On one trip back to Zabid, our taxi driver must have thought that his gerry-rigged 1970 Peugeot 905 had been transformed into a Formula One racing car and that he was Gilles Villeneuve on the Grand Prix circuit. I think Gilles would have been proud of him, as our taxi driver drove like a madman around the many hairpin turns of the Ta’izz to Zabid highway. Back in the 1960’s, the Chinese government helped build these tight, Yemeni highland roads—however, they forgot to build the roads so that two cars could pass each other safely. As a result, it was not unusual for our driver to pass another car on a blind curve, which caused no end of excitement. No doubt, the chewing of qat brought on this aggressive road rage exhibited by our driver.

We stopped at a rather precarious 9,000-foot pass to take pictures of the 1000-year old terraces that have been cut from the arid landscape of the western slopes of Yemen. Despite the dryness of this land, the farmers do get a considerable amount of rainfall during the rainy season. It was during the 1800’s that these terraces were used to grow coffee for the burgeoning coffee trade in Europe. However, in the past 50 years this has all changed as the farmers now, would rather grow the more profitable qat. A hectare of qat can bring five times the profit as a hectare of coffee. Moreover, as qat plantations proliferated, the price of the weed dropped dramatically and now anyone can afford it. According to some statistics, up to 30% of many Yemeni household’s monthly income goes towards buying qat—at the expense of buying food.

The taxi stopped and everyone scrambled out of the crowded car and made a beeline for the closest tree or bush. Everyone that is but me—my door would not open. All of a sudden the taxi lurched forward toward the abyss—a 6,000-foot drop. For some reason, the taxi driver had forgotten to put the parking brake on. I panicked. I suddenly remembered that my life insurance wasn’t paid up! Just before I sailed into the deep blue yonder, the driver noticed my plight and deftly put a rock under a rear tire and in doing so, spared me the ride of a lifetime. After exchanging pleasantries, he managed to open the rusted door and I rushed to the nearest bush to relieve myself like never before.
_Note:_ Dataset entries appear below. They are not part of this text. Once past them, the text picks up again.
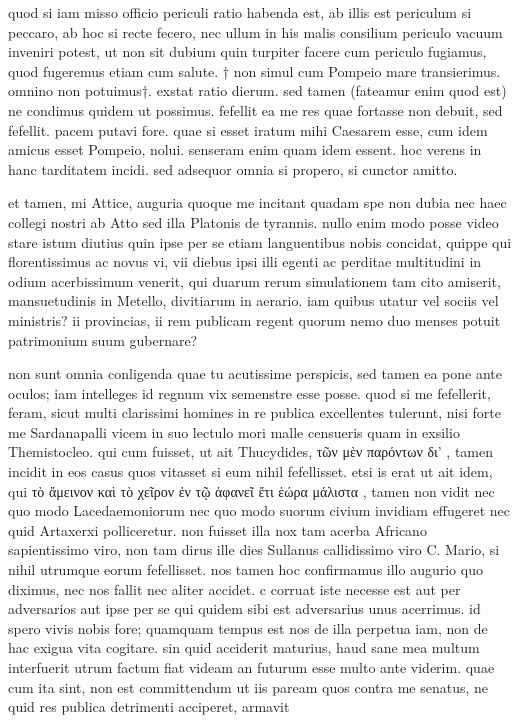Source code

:  quod si iam misso officio periculi ratio habenda est, ab illis est periculum si peccaro, ab hoc si recte fecero, nec ullum in his malis consilium periculo vacuum inveniri potest, ut non sit dubium quin turpiter facere cum periculo fugiamus, quod fugeremus etiam cum salute. † non simul cum Pompeio mare transierimus. omnino non potuimus†. exstat ratio dierum. sed tamen (fateamur enim quod est) ne condimus quidem ut possimus. fefellit ea me res quae fortasse non debuit, sed fefellit. pacem putavi fore. quae si esset iratum mihi Caesarem esse, cum idem amicus esset Pompeio, nolui. senseram enim quam idem essent. hoc verens in hanc tarditatem incidi. sed adsequor omnia si propero, si cunctor amitto.

 et tamen, mi Attice, auguria quoque me incitant quadam spe non dubia nec haec collegi nostri ab Atto sed illa Platonis de tyrannis. nullo enim modo posse video stare istum diutius quin ipse per se etiam languentibus nobis concidat, quippe qui florentissimus ac novus vi, vii diebus ipsi illi egenti ac perditae multitudini in odium acerbissimum venerit, qui duarum rerum simulationem tam cito amiserit, mansuetudinis in Metello, divitiarum in aerario. iam quibus utatur vel sociis vel ministris? ii provincias, ii rem publicam regent quorum nemo duo menses potuit patrimonium suum gubernare?

 non sunt omnia conligenda quae tu acutissime perspicis, sed tamen ea pone ante oculos; iam intelleges id regnum vix semenstre esse posse. quod si me fefellerit, feram, sicut multi clarissimi homines in re publica excellentes tulerunt, nisi forte me Sardanapalli vicem in suo lectulo mori malle censueris quam in exsilio Themistocleo. qui cum fuisset, ut ait Thucydides, τῶν μὲν παρόντων δι' , tamen incidit in eos casus quos vitasset si eum nihil fefellisset. etsi is erat ut ait idem, qui τὸ ἄμεινον καὶ τὸ χεῖρον ἐν τῷ ἀφανεῖ ἔτι ἑώρα μάλιστα , tamen non vidit nec quo modo Lacedaemoniorum nec quo modo suorum civium invidiam effugeret nec quid Artaxerxi polliceretur. non fuisset illa nox tam acerba Africano sapientissimo viro, non tam dirus ille dies Sullanus callidissimo viro C. Mario, si nihil utrumque eorum fefellisset. nos tamen hoc confirmamus illo augurio quo diximus, nec nos fallit nec aliter accidet. c corruat iste necesse est aut per adversarios aut ipse per se qui quidem sibi est adversarius unus acerrimus. id spero vivis nobis fore; quamquam tempus est nos de illa perpetua iam, non de hac exigua vita cogitare. sin quid acciderit maturius, haud sane mea multum interfuerit utrum factum fiat videam an futurum esse multo ante viderim. quae cum ita sint, non est committendum ut iis paream quos contra me senatus, ne quid res publica detrimenti acciperet, armavit

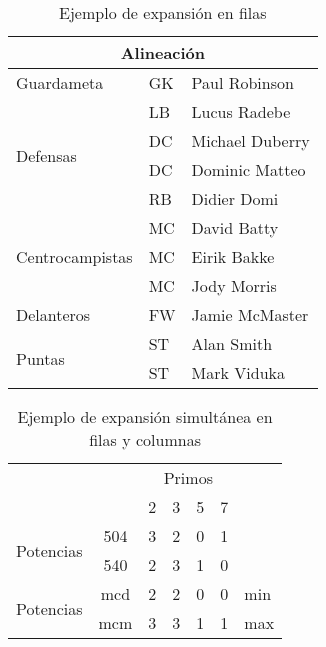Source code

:\documentclass[11pt,a4paper]{article}
\begin{document}
\begin{table}[hbt]%
	\centering
	\caption{Ejemplo de expansión en filas}
	\label{tab:expfilas}
	\begin{tabular}{|l|l|l|} %
	\hline
	\multicolumn{3}{|c|}{Alineación} \\
	\hline
	Guardameta & GK & Paul Robinson \\ \hline
	\multirow{4}{*}{Defensas} & LB & Lucus Radebe \\
	 & DC & Michael Duberry \\
	 & DC & Dominic Matteo \\
	 & RB & Didier Domi \\ \hline
	\multirow{3}{*}{Centrocampistas} & MC & David Batty \\
	 & MC & Eirik Bakke \\
	 & MC & Jody Morris \\ \hline
	Delanteros & FW & Jamie McMaster \\ \hline
	\multirow{2}{*}{Puntas} & ST & Alan Smith \\
	 & ST & Mark Viduka \\
	\hline
	\end{tabular}
\end{table}




\newpage

\begin{table}[hbt]%
	\centering
	\caption{Ejemplo de expansión simultánea en filas y columnas}
	\label{tab:expsimul}
	\begin{tabular}{cc|c|c|c|c|l} %
	\cline{3-6}
	& & \multicolumn{4}{|c|}{Primos} \\ \cline{3-6}
	& & 2 & 3 & 5 & 7 \\ \cline{1-6}
	\multicolumn{1}{|c|}{\multirow{2}{*}{Potencias}} &
	\multicolumn{1}{|c|}{504} & 3 & 2 & 0 & 1 &     \\ \cline{2-6}
	\multicolumn{1}{|c|}{}                        &
	\multicolumn{1}{|c|}{540} & 2 & 3 & 1 & 0 &     \\ \cline{1-6}
	\multicolumn{1}{|c|}{\multirow{2}{*}{Potencias}} &
	\multicolumn{1}{|c|}{mcd} & 2 & 2 & 0 & 0 & min \\ \cline{2-6}
	\multicolumn{1}{|c|}{}                        &
	\multicolumn{1}{|c|}{mcm} & 3 & 3 & 1 & 1 & max \\ \cline{1-6}
	\end{tabular}
\end{table}
\end{document}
Highlanders buying qat at a traffic jam, near Manakhah.
After awhile, a long while, my nerves finally calmed down and we continued on our way to the capital of Yemen—Sana’a. We came around a hairpin curve and ran smack into a traffic jam that included several men yelling and waving branches of green twigs at our taxi driver. This is the Yemeni version of a drive-in qat shop, complete with young boys who are struggling with ancient AK-47’s that are slung haphazardly over their tiny shoulders. In no time, our taxi driver and Habib got into an argument over the inflated price of qat. Gradually things settled down and they bought enough qat to last the drive to Sana’a. Yemen is not the only country in this region to be cursed by wide spread use of qat. You can find other varieties of qat or Cathea endulis in Ethiopia, Somalia, Kenya, Tanzania and it is smuggled into Saudi Arabia from Yemen. Apart from its unusual narcotic properties, a trip to Yemen would not complete without trying “the little green twig of paradise”.